I’m once more on this blasted merry-go-round called Coulda, Shoulda, Woulda, Oughta.
Yes, I know it’s not productive.
Yes, I know it’s self-defeating.
It still happens to all of us. At least I recognize it for what it is. I’m muddling through this weird, weird year. SO much has gone on an is going on. We’ve had folks staying at our house for more than weekends – which is awesome that 1) we have the place for them to stay, 2) they can come to us. BUT… it isn’t as conducive to writing as one might like when one is both a borderline introvert and a hard-wired hostess – which I am. There’s a drive that says, “I must take care of these people whether they need/want me to or not…”
We’ve lost a couple of friends and extended family this year – which always takes bite out of things. Which is the circle of life. The travel that’s been done and still FOUR more events ahead is both exhilarating and exhausting. Random personal things on both sides of the “Are you kidding me?” spectrum – like the Farmer’s Insurance commercials. Then there’s the political/current event morass that we are currently stuck in. Yay…
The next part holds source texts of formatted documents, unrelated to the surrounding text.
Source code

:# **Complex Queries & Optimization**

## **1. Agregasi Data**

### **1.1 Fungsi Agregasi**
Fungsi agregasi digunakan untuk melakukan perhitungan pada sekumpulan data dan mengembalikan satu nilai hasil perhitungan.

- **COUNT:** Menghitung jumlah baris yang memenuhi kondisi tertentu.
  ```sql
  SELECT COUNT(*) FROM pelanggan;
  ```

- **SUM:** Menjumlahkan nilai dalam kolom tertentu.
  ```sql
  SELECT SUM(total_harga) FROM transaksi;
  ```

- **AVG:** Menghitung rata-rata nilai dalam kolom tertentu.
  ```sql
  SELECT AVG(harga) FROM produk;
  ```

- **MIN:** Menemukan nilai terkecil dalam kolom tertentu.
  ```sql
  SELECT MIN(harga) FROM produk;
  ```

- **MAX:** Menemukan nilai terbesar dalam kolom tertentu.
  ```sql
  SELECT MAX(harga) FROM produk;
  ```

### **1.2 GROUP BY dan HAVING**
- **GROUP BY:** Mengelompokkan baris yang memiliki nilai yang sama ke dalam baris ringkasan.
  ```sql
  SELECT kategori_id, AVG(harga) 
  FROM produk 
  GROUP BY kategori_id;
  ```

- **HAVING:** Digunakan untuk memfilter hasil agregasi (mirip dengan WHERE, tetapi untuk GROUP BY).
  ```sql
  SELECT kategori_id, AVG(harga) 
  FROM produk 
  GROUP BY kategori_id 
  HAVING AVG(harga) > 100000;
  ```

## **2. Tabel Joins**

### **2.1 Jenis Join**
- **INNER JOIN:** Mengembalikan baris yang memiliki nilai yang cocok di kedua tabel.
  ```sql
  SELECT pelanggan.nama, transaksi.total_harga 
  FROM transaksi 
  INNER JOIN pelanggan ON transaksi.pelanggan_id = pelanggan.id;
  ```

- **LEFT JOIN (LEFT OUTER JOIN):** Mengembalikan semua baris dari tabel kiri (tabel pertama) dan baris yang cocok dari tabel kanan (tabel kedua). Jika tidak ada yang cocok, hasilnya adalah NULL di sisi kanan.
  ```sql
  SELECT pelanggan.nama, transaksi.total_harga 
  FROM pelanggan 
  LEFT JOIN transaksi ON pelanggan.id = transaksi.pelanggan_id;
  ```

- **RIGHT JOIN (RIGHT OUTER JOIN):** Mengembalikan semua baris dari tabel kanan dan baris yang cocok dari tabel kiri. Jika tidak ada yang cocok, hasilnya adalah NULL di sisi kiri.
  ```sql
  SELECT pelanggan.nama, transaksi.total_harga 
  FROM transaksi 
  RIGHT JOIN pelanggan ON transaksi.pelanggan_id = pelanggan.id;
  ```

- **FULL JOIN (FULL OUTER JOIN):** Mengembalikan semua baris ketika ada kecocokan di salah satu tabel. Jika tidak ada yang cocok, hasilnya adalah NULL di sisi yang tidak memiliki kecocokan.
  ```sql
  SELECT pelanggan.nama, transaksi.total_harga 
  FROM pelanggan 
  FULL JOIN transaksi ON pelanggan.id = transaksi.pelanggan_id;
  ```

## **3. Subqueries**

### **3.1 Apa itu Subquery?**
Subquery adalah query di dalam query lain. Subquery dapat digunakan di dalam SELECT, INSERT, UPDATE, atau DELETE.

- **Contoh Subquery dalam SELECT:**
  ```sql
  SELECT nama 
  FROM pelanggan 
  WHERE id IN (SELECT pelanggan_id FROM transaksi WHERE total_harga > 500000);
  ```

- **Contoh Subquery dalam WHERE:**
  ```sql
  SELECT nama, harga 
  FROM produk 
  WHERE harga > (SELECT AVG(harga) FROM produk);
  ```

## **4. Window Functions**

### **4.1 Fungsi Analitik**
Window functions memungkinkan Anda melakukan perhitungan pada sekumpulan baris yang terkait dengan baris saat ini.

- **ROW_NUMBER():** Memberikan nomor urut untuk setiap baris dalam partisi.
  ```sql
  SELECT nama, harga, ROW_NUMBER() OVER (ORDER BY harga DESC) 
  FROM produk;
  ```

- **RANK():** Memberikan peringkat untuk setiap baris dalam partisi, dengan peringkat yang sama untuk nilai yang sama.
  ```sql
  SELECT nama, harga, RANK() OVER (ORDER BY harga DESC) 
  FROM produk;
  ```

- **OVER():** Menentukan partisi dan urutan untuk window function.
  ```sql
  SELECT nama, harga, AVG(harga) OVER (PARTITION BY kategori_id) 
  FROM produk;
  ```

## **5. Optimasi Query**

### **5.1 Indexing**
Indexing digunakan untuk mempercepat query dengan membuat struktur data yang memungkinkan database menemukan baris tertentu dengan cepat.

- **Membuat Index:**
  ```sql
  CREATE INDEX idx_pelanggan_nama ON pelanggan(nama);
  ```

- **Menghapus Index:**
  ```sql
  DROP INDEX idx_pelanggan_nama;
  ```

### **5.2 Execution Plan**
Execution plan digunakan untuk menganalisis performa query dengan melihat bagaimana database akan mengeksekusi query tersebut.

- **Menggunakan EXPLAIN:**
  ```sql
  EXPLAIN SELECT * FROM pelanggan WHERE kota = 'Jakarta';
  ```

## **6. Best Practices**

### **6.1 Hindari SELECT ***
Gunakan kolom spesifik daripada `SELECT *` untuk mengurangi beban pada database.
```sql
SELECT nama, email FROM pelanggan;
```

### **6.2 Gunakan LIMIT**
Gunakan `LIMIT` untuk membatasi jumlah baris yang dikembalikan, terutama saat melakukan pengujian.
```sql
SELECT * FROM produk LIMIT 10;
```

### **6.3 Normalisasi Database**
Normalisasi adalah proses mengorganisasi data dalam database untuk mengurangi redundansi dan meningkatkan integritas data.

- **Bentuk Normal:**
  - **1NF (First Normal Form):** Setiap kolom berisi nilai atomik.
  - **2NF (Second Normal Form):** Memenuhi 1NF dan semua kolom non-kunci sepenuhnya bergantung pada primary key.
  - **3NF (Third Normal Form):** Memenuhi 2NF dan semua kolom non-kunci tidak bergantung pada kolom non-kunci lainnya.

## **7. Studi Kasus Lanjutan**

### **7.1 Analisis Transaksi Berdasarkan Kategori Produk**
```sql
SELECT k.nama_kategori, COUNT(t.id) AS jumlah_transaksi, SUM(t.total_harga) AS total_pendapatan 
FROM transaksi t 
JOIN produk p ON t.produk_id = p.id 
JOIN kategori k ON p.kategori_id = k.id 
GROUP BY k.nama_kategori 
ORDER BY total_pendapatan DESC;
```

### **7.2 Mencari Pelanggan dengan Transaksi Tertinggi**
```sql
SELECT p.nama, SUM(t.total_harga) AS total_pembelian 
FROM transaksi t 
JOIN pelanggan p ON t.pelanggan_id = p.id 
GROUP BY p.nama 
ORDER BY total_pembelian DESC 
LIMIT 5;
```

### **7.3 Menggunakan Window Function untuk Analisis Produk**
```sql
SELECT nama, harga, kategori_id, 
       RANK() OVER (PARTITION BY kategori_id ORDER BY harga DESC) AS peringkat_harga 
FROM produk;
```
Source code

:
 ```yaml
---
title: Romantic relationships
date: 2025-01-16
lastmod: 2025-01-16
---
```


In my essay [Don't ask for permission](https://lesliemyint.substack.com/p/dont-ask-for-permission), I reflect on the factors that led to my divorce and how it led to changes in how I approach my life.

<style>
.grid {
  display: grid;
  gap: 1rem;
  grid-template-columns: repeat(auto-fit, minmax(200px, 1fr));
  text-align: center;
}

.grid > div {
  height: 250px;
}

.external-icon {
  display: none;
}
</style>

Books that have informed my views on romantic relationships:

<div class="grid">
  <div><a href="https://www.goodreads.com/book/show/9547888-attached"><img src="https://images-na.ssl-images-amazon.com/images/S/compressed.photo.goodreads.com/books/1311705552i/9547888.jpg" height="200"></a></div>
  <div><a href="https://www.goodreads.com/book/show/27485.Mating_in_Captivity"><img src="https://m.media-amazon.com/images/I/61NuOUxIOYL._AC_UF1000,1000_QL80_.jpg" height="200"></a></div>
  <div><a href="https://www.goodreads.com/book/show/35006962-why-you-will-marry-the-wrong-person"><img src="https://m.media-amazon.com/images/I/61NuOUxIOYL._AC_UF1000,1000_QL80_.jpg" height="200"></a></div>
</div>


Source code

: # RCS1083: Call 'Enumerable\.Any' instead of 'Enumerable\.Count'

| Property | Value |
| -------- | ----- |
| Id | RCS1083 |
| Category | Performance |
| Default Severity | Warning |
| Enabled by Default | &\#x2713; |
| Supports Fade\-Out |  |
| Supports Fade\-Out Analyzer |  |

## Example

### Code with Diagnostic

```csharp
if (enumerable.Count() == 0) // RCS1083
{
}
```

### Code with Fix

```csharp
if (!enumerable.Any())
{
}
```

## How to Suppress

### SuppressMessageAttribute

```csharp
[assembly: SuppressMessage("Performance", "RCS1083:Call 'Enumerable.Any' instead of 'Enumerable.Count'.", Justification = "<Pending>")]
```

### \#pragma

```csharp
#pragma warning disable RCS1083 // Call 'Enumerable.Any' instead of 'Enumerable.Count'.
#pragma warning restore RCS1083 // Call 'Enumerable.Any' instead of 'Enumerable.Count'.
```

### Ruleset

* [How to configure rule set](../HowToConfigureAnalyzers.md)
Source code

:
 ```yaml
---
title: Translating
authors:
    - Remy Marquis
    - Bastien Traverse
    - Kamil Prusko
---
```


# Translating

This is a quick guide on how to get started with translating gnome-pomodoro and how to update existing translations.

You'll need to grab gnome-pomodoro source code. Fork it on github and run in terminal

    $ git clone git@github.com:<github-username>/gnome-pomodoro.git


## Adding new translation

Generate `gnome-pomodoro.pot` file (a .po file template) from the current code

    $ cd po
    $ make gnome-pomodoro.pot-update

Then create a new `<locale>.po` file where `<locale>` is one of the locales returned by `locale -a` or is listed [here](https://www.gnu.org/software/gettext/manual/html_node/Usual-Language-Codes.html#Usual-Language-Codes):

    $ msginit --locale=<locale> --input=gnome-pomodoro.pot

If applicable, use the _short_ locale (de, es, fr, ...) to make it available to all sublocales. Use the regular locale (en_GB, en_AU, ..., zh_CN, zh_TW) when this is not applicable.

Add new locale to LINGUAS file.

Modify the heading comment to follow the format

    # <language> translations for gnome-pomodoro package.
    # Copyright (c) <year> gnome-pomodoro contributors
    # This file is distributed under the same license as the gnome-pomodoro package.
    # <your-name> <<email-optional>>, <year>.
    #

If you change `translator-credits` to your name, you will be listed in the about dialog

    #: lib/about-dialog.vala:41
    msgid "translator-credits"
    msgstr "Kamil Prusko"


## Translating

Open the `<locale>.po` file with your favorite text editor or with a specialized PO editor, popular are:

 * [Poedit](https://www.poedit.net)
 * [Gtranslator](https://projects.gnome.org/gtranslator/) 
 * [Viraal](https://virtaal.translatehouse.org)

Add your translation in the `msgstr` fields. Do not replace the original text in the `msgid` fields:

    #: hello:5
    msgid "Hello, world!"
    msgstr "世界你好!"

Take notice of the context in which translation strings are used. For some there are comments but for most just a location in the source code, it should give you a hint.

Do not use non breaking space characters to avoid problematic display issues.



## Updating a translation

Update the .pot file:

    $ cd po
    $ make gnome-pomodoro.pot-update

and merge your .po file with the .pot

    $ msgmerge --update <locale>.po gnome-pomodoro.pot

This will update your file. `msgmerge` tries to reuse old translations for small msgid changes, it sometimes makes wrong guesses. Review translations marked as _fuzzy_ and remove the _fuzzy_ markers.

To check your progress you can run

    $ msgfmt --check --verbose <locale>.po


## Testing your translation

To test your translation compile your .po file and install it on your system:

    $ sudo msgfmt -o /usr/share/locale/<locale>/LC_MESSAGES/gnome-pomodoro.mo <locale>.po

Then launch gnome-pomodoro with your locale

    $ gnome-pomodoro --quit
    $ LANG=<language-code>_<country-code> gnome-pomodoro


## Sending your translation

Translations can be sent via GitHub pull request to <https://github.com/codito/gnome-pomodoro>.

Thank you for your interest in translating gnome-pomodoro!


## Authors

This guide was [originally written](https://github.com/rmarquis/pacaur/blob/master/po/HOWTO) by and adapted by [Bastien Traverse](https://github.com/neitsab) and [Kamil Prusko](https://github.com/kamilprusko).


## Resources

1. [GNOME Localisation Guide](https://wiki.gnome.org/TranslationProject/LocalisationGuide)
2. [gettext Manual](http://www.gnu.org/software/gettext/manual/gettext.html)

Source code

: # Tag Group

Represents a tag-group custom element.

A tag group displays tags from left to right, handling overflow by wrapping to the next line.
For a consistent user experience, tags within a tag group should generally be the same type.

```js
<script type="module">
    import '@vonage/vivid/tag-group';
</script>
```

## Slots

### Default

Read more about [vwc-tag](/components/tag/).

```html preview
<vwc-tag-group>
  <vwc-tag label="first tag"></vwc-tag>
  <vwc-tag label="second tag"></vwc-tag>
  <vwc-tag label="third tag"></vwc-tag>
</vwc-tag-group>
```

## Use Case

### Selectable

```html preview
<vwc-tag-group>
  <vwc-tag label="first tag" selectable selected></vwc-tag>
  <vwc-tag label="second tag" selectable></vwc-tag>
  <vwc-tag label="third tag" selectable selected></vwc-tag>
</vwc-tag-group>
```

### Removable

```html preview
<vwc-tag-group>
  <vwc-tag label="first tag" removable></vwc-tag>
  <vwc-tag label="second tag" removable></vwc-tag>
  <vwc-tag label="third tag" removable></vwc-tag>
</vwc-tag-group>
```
All these things make you take a look at sporadic word counts or the closed notebook and say, “But I SHOULD BE… Oh, I OUGHT TO BE…” and feel that death spiral of “I suck”.
Guess what? That’s a stupid Brain Weasel that needs to be chased out by whatever chases away weasels. I don’t want to say “exterminate” – because, well, I’m a critter person even if they’re imaginary brain critters. (Hey, I love me some plot bunnies). So let’s alchemy the crap out of them and turn Brain Weasels into Plot Bunnies! Magic! Either that or find a way to break the merry-go-round. Okay I need to stop here I’m getting dizzy.
So if you’re on this merry-go-round also? Know you’re not alone – I’m on the Green Dragon just up the way. We can Pop The Weasel together. (HEY! I figured out my metaphoric pun! That was too much effort.)